ASSIGNMENT: Review the material line by line. Identify and copy every line that contains the string "boldsymbol".

- - - - - - -

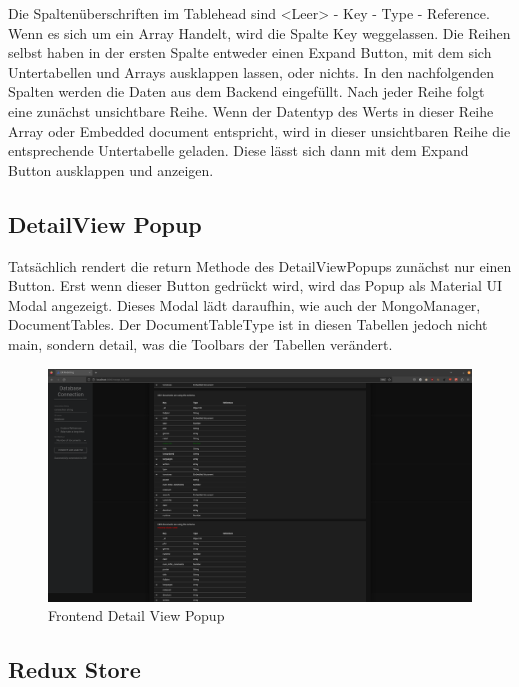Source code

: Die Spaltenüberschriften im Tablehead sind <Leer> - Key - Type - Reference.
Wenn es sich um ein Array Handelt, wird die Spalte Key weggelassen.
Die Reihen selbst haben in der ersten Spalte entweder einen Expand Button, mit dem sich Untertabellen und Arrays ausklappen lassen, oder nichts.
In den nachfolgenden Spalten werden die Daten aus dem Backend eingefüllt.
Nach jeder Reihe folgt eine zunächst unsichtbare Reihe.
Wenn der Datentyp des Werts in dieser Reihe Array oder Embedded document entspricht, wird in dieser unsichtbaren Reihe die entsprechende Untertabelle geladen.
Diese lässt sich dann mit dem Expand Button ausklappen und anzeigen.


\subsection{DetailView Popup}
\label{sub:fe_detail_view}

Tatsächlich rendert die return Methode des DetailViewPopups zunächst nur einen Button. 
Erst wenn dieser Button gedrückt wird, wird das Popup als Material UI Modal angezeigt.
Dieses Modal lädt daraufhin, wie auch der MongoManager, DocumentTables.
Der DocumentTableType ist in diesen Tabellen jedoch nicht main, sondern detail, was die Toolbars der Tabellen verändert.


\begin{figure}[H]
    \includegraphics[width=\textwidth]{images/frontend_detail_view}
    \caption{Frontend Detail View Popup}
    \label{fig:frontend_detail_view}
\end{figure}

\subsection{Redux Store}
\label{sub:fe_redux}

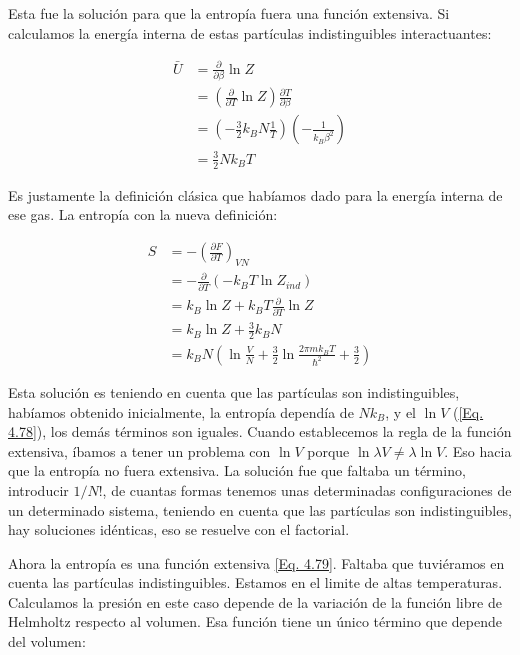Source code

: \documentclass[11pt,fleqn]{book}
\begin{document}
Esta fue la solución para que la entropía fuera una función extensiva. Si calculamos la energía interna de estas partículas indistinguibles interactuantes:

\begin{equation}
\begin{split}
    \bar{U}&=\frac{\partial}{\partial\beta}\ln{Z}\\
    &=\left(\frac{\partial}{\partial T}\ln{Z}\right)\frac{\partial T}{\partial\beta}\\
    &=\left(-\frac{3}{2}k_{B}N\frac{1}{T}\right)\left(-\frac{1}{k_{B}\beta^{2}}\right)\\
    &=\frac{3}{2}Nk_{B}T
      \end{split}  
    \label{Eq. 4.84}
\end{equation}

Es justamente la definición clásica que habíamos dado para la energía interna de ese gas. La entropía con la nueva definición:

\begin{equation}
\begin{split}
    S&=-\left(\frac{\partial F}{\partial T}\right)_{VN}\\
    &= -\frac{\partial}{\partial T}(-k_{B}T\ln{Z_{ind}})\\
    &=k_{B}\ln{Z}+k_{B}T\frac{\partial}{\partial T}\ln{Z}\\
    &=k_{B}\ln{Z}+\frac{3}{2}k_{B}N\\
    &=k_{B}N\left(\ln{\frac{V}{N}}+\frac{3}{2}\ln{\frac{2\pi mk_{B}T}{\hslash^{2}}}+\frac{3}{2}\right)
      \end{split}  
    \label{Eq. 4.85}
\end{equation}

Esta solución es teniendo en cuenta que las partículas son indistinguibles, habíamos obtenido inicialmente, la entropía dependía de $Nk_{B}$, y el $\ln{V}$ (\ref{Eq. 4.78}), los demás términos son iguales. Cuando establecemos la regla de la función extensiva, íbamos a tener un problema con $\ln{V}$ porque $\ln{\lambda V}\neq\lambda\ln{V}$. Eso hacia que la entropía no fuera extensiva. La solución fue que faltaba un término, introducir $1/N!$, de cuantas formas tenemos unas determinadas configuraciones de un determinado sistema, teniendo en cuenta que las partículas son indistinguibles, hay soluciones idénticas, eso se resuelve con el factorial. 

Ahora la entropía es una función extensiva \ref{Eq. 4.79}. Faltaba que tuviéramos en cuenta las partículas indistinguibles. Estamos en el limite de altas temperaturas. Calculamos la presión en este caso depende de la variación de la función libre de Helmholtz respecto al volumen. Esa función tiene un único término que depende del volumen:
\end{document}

- - - - - - -

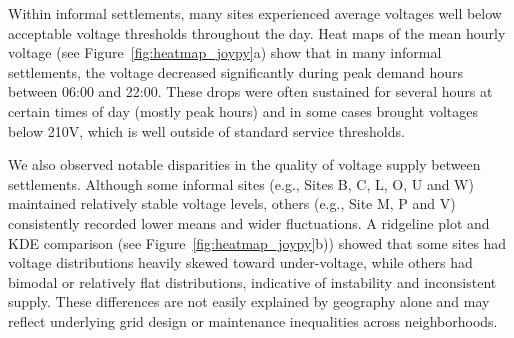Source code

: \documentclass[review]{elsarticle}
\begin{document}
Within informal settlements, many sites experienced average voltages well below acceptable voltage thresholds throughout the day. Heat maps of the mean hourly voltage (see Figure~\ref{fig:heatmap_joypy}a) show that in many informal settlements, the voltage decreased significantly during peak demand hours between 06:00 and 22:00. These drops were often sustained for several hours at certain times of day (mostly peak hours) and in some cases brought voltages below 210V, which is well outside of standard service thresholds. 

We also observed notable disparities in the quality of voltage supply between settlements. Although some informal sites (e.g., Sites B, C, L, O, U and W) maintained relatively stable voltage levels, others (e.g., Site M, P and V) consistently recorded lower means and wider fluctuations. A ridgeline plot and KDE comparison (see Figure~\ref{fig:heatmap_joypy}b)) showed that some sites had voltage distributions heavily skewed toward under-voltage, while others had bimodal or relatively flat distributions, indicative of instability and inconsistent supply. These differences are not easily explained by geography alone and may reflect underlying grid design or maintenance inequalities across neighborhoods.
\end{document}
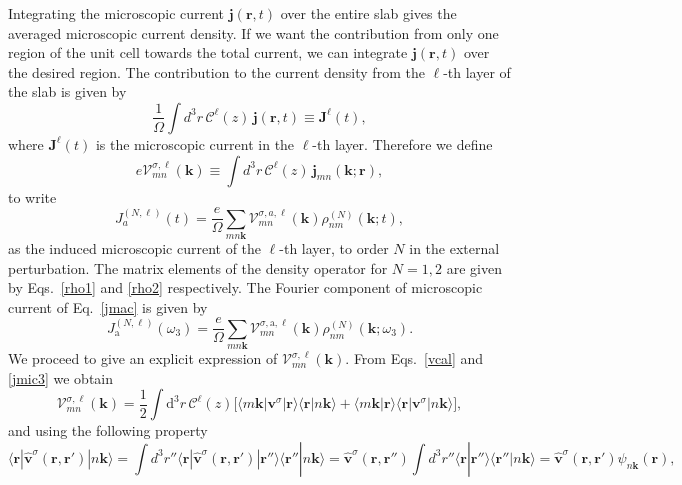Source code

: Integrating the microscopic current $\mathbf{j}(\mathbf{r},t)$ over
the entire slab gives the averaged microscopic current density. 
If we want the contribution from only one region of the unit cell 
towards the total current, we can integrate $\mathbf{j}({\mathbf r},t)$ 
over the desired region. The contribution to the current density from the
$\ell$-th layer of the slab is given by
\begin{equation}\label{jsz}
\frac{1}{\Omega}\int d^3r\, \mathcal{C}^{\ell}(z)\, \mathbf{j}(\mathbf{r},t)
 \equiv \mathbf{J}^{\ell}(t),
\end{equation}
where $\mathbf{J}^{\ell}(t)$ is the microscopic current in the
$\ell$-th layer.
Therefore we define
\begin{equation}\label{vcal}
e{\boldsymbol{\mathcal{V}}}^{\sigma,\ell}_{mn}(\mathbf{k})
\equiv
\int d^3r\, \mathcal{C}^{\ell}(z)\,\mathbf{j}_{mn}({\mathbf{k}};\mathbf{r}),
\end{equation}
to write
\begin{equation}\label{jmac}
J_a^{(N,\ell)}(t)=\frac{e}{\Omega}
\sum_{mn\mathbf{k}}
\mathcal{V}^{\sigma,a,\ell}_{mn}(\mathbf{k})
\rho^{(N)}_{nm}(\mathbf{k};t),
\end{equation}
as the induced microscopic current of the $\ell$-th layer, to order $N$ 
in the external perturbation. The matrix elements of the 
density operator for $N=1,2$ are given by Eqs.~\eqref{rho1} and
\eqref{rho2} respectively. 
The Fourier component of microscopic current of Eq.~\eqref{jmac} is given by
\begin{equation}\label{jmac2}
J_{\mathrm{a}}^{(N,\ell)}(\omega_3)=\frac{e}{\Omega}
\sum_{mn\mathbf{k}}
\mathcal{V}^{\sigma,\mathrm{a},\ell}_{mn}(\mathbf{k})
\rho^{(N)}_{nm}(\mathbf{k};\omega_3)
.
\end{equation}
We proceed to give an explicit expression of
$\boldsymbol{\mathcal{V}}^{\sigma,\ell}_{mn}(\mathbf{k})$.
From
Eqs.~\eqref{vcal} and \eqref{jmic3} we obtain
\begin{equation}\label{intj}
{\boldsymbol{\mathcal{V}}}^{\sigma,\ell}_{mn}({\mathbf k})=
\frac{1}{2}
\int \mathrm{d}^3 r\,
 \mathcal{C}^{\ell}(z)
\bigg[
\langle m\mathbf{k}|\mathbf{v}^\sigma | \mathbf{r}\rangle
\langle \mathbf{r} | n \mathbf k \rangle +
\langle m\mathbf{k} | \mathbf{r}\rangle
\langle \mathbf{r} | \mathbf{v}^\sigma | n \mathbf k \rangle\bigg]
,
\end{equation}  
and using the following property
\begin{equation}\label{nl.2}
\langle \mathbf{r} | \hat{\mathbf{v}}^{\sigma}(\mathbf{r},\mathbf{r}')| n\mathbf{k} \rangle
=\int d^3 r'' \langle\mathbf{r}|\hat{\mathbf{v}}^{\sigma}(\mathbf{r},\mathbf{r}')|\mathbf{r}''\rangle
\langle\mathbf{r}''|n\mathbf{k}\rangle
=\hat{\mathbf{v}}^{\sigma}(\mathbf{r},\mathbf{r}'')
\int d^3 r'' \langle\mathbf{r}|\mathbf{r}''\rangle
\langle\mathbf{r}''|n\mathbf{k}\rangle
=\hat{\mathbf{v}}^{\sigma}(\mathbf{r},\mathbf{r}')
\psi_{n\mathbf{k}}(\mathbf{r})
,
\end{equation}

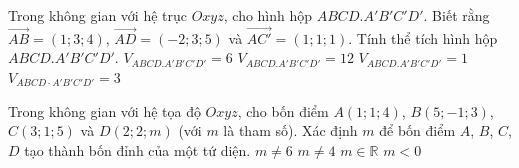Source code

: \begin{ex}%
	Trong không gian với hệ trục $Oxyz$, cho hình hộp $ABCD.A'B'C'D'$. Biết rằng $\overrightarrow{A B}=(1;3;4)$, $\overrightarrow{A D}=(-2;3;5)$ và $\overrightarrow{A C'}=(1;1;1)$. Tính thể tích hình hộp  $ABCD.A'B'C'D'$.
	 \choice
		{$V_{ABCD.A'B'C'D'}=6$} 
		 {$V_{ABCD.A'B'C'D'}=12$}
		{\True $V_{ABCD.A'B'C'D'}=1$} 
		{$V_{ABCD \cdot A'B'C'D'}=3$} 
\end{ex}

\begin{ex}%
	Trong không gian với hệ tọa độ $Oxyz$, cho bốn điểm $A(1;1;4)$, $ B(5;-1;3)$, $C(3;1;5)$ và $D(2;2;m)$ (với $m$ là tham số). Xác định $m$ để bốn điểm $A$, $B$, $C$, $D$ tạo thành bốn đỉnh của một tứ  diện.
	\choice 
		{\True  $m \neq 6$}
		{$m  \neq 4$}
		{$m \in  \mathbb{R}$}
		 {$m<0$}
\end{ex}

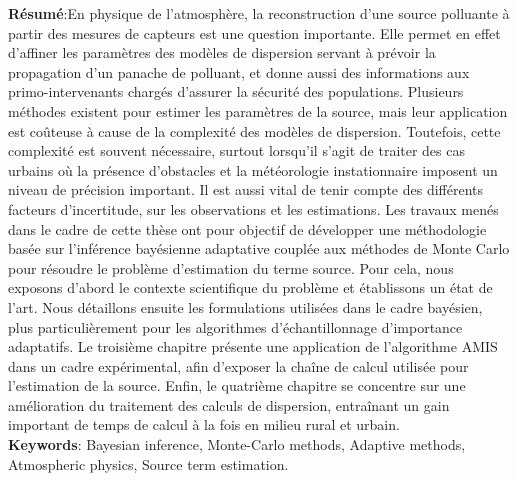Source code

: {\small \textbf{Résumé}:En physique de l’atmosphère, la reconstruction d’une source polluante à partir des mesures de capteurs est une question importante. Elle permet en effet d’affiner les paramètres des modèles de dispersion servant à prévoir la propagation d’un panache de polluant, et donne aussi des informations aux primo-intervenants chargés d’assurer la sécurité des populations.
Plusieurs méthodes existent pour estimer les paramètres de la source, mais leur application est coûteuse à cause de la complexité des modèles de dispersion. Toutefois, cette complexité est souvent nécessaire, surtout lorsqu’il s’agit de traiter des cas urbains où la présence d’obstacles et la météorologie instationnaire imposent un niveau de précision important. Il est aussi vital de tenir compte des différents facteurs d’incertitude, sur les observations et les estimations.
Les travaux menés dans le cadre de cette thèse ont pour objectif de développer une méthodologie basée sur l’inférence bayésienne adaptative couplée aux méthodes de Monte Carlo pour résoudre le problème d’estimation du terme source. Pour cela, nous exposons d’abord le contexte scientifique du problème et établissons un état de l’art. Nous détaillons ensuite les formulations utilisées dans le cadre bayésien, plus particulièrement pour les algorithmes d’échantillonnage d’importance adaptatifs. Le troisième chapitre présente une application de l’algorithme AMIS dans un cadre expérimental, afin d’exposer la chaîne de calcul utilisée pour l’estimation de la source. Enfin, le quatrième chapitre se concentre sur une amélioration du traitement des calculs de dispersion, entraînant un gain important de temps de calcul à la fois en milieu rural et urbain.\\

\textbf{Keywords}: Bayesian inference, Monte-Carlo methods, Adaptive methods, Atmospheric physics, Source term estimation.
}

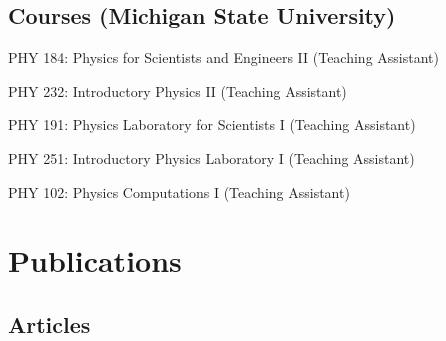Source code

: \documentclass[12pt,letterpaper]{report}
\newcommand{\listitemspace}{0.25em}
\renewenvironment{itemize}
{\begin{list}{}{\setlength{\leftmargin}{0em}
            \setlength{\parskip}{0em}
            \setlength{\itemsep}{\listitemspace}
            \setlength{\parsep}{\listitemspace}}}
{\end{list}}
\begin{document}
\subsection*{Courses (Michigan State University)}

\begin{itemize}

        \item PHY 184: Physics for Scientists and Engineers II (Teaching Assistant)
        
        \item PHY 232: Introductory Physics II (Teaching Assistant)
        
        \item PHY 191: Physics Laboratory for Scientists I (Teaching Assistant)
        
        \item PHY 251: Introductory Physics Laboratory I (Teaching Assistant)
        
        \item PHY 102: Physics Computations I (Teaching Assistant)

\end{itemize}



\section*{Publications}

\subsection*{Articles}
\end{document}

- - - - - - -

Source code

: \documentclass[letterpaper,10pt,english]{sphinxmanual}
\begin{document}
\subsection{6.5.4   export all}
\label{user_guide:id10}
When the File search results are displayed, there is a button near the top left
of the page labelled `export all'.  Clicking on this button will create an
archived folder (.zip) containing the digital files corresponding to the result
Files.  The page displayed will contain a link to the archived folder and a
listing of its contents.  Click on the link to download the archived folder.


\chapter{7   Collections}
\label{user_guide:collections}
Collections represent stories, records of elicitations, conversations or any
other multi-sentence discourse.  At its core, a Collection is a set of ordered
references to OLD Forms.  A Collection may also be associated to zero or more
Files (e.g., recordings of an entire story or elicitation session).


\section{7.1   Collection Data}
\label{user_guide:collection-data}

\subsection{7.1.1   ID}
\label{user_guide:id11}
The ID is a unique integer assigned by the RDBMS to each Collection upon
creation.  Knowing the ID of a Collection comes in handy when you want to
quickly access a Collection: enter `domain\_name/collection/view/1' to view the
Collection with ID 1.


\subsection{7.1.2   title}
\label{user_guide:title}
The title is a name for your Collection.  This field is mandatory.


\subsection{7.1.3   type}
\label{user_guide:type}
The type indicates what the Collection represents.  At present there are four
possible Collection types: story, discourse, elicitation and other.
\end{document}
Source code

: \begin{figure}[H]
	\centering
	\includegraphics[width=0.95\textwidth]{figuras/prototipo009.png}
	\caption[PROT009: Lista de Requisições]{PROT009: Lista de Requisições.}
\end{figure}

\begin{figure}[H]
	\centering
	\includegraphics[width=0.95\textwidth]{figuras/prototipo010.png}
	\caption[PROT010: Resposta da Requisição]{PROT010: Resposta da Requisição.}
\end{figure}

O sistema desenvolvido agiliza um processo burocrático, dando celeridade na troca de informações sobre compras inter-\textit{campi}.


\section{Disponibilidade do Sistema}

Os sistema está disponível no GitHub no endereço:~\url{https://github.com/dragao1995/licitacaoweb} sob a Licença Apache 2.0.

- - - - - - -

WRITTEN REPLY:
e{\boldsymbol{\mathcal{V}}}^{\sigma,\ell}_{mn}(\mathbf{k})
$\boldsymbol{\mathcal{V}}^{\sigma,\ell}_{mn}(\mathbf{k})$.
{\boldsymbol{\mathcal{V}}}^{\sigma,\ell}_{mn}({\mathbf k})=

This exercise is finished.